In our last few articles, we’ve discussed SLOs and how important picking them correctly can make or break for your application’s performance. Today we’re going to cover error budgets, which are used to account for planned and unplanned outages that your systems may encounter. In essence, error budgets exist to cover you when your systems fail and to allow time for upgrades and feature improvement. No system can be expected to be 100% performant, and even if it were, you need to have time available for maintenance. Activity like database major version upgrades can cause significant downtime when they occur. Error budgets allow you to plan ahead and put aside time for your team to manage their services while providing customers with lead time so that they can plan for the downstream impacts of your service going offline.
An introduction to service calculations
There is an easy trap to fall into when it comes to determining your error budgets. Calculating your error budgets - as with everything in regards to process improvement - is a journey. Most people would usually say “well, my error budget is simply the left-over time once my SLO is taken away” and that formula for them might look like this:
Error Budget = 100% - Service SLO
However, this is incorrect and is “starting at the end”. This is definitely your aspirational error budget, but it doesn’t take into account your service’s current performance and what the current state of your service’s error budget is. The initial equation for your error budget is as follows:
Error Budget = Projected Downtime + Projected Maintenance
If you remember from our previous article on SLOs, we need to do a lot of research into understanding factors like how performant our customers expect our system to be, but another part of that is, understanding maintenance and existing application error rates. The projections will most likely track very closely to your past performance, unless your service’s performance has been widely variable in the past. When you first define your error budget, it is acceptable to baseline it against what your service can currently provide. If you can only deliver an SLO of 85%, there is no point promising 90%. However, once you have established your baseline error budget, you must never allow it to move below your starting point. Error budgets decrease, they do not increase. The first port of call for most organisations when implementing their error budget is to focus on maintenance as you usually get the best “bang for buck”; there are usually processes that can be improved or better software versions to be installed. This is where your SRE teams come in to help deliver streamlined, automated, and focused software pipelines that minimise application downtime. Move away from manual, labour intensive processes and single-click developer experiences to minimise intentional error budget usage.

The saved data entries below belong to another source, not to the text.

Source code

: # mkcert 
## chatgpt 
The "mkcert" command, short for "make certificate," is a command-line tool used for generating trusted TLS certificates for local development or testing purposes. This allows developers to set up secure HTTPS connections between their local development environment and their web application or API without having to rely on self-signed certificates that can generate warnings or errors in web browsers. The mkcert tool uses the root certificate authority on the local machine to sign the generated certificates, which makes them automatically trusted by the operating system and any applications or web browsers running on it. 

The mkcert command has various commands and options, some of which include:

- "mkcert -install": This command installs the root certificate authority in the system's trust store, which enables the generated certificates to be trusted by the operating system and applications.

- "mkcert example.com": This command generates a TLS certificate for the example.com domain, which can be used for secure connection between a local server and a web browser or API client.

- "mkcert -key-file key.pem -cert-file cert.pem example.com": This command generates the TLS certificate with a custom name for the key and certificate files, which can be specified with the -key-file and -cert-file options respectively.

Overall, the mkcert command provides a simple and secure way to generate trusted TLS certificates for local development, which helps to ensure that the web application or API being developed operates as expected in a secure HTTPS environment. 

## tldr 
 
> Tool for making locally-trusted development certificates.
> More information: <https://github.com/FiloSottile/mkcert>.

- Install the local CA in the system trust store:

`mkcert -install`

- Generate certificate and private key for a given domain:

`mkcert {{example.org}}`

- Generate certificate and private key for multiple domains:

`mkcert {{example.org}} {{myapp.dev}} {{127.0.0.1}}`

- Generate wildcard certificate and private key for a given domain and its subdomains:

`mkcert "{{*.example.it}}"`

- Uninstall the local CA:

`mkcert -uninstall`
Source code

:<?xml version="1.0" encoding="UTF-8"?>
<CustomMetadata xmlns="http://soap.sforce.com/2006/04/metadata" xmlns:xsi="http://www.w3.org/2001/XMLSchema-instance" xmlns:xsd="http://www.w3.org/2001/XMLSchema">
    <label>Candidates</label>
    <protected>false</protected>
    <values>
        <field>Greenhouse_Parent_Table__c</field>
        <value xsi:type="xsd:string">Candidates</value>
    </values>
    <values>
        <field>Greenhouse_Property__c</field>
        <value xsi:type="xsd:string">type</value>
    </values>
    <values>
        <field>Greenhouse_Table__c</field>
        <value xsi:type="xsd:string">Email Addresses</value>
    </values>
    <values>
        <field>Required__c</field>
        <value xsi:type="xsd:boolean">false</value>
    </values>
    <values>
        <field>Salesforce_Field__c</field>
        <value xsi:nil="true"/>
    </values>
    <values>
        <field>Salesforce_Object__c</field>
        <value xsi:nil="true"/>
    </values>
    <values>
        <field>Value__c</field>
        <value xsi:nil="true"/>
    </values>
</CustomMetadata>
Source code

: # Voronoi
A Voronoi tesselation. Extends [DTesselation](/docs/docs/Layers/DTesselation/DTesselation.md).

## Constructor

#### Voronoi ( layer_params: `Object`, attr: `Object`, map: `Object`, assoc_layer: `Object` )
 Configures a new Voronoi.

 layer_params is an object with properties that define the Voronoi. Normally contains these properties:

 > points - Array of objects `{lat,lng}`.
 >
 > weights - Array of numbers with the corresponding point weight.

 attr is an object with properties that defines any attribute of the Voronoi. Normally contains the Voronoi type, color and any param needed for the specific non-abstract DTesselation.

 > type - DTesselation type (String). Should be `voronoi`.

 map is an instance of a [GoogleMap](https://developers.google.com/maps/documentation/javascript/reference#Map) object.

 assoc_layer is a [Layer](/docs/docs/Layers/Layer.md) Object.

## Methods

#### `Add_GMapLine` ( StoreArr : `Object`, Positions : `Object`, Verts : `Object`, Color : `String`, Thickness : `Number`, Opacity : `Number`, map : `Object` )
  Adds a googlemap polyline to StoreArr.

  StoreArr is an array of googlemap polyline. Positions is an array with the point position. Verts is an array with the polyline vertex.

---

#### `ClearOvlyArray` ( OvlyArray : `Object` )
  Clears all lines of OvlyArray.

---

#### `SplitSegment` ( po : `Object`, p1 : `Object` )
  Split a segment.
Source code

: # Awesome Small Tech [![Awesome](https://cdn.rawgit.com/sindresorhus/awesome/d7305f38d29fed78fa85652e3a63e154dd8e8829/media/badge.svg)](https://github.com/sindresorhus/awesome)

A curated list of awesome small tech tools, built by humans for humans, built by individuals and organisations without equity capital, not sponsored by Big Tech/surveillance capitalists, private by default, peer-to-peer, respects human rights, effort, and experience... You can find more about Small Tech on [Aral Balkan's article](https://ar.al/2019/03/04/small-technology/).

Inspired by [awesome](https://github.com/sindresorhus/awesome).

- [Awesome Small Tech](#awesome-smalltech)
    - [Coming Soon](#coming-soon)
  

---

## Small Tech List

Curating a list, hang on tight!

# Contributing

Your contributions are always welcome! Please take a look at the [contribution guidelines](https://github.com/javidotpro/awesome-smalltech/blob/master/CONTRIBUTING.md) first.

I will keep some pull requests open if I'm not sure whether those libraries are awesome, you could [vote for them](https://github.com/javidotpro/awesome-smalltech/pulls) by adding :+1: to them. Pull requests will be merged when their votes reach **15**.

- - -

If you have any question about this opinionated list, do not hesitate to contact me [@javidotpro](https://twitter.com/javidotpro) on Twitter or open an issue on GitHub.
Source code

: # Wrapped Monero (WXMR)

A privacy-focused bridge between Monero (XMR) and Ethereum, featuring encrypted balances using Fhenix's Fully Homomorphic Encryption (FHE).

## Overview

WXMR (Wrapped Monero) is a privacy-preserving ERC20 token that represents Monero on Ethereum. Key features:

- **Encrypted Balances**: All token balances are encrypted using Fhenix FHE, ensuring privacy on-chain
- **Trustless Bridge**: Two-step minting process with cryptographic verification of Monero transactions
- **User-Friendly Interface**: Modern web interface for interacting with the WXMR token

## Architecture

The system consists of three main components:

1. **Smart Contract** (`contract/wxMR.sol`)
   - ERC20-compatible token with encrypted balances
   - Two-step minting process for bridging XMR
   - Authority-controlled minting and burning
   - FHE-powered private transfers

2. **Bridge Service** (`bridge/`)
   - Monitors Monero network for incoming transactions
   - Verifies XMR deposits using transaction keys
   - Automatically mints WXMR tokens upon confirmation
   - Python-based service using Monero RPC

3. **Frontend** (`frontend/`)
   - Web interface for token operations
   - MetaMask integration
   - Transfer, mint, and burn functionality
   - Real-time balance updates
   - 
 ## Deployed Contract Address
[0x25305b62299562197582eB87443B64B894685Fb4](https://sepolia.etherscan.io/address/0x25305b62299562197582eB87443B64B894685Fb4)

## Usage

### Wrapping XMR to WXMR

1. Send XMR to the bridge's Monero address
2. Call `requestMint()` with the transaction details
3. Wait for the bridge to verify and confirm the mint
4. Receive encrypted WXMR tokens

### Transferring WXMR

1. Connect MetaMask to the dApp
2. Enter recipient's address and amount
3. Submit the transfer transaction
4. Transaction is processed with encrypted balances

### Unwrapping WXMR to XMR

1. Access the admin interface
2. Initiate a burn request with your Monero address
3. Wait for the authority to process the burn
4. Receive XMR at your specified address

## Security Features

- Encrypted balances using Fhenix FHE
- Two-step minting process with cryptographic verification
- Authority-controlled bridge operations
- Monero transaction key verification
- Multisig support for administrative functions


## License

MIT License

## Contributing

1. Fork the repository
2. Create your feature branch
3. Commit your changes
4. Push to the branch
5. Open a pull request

The point of error budgets it to allow you to focus on where your product improvement hours are spent. New features can be implemented if you have not utilised your error budget, consider service improvement if it is nearly consumed, and you absolutely must focus all resources on stabilizing your service if your error budget is in deficit. Ultimately, an error budget is designed to help you understand where you should focus your engineering resources to ensure your SLOs are met. The final stage of our error budget baseline is to compare it against the SLO that we intend to maintain for our service. We can do this by simply reverting to our calculation from the beginning:
Expected Service SLO = 100% - Error Budget
It is at this point, that you can determine the immediate direction you need to take in regards to service improvement. If your error budget is running higher than expected, you should focus on reducing it. Once you’ve completed your initial service improvements to bring your error budget into line (if any was required), you can then finally use the “simple” calculation to determine your error budgets:
Error Budget = 100% - Service SLO
The important thing to note is that things like customer expectations serve as minimums in terms of SLOs, so we don’t include them in our initial calculations. At the beginning of our error budget journey, we are understanding our current state and in a lot of cases, it is probably less than the desired target. Another key aspect to keep in mind is that if our SLO performance is ever less than the minimum, then we need to reduce our actual error budget via service improvement as soon as possible.
What is downtime, really?
In our calculations, we separated our downtimes into two categories: unexpected and maintenance. To properly calculate our error budgets, we need definitions for what “downtime” is, in general, and then we also need to differentiate between the two categories. For our purposes, a suitable definition for downtime is “systems are not in a state to meet the required metric”. This specifically targets the SLO and it’s associated metric.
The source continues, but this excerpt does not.